• **GOAL OF THE EXERCISE**: From the records, return each line that has the word "soluzione" in it.
***** DATA FOR THIS EXERCISE
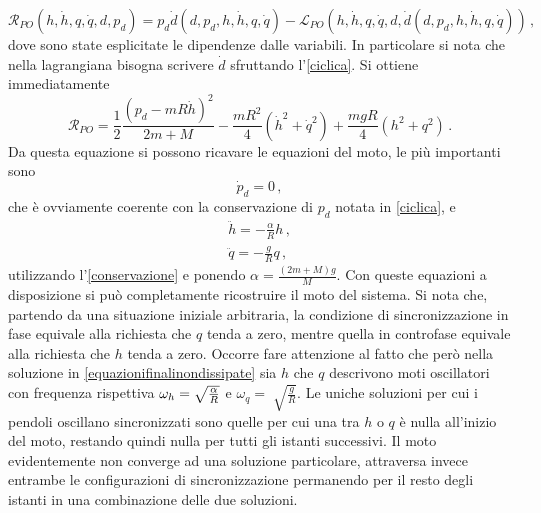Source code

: \documentclass[11pt, a4paper, twoside, italian]{article}
\begin{document}
\begin{equation*}
\mathcal{R}_{PO}(h,\dot h, q, \dot q, d, p_d )  = 
p_d \dot{d}(d, p_d, h,\dot h, q, \dot q)- \mathcal{L}_{PO}(h,\dot h, q, \dot q, d, \dot{d}(d, p_d, h,\dot h, q, \dot q)) \, ,
\end{equation*}
dove sono state esplicitate le dipendenze dalle variabili. 
In particolare si nota che nella lagrangiana bisogna scrivere $\dot d$ sfruttando l'\cref{ciclica}.
Si ottiene immediatamente 
\begin{equation*}
  \mathcal{R}_{PO} = \frac{1}{2} \frac{(p_d -mR\dot h)^2}{2m + M}- \frac{mR^2}{4}  (\dot{h}^2 + \dot{q}^2) + \frac{mgR}{4}(h^2 + q^2) \, .
\end{equation*}
Da questa equazione si possono ricavare le equazioni del moto, le più importanti sono 
\begin{equation}
  \dot p_d = 0 \, ,
  \label{conservazione}
\end{equation}
che è ovviamente coerente con la conservazione di $p_d$ notata in \cref{ciclica}, e
\begin{equation}
  \begin{split}
  \ddot h = -\frac{\alpha}{R} h \, ,\\
  \ddot q = - \frac{g}{R} q \, ,
  \end{split}
  \label{equazionifinalinondissipate}
\end{equation}
utilizzando l'\cref{conservazione} e ponendo $\alpha = \frac{(2m + M) g}{M} $.
Con queste equazioni a disposizione si può completamente ricostruire il moto del sistema.
Si nota che, partendo da una situazione iniziale arbitraria,
la condizione di sincronizzazione in fase equivale alla richiesta che $q$ tenda a zero, mentre quella in controfase
equivale alla richiesta che $h$ tenda a zero. 
Occorre fare attenzione al fatto che però nella soluzione in \cref{equazionifinalinondissipate} sia $h$ che $q$ descrivono moti oscillatori con frequenza rispettiva
$\omega_h = \sqrt{\frac{\alpha}{R} \vphantom{\frac{g}{R}}}$ e $\omega_q = \sqrt[]{\frac{g}{R}}$.
Le uniche soluzioni per cui i pendoli oscillano sincronizzati sono quelle per cui una tra $h$ o $q$ è nulla
all'inizio del moto, restando quindi nulla per tutti gli istanti successivi.
Il moto evidentemente non converge ad una soluzione particolare, attraversa invece entrambe le configurazioni di sincronizzazione 
permanendo per il resto degli istanti in una combinazione delle due soluzioni.
\label{sezionesenzaattrito}
\end{document}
**********
• **RESULT**:
Occorre fare attenzione al fatto che però nella soluzione in \cref{equazionifinalinondissipate} sia $h$ che $q$ descrivono moti oscillatori con frequenza rispettiva
Il moto evidentemente non converge ad una soluzione particolare, attraversa invece entrambe le configurazioni di sincronizzazione 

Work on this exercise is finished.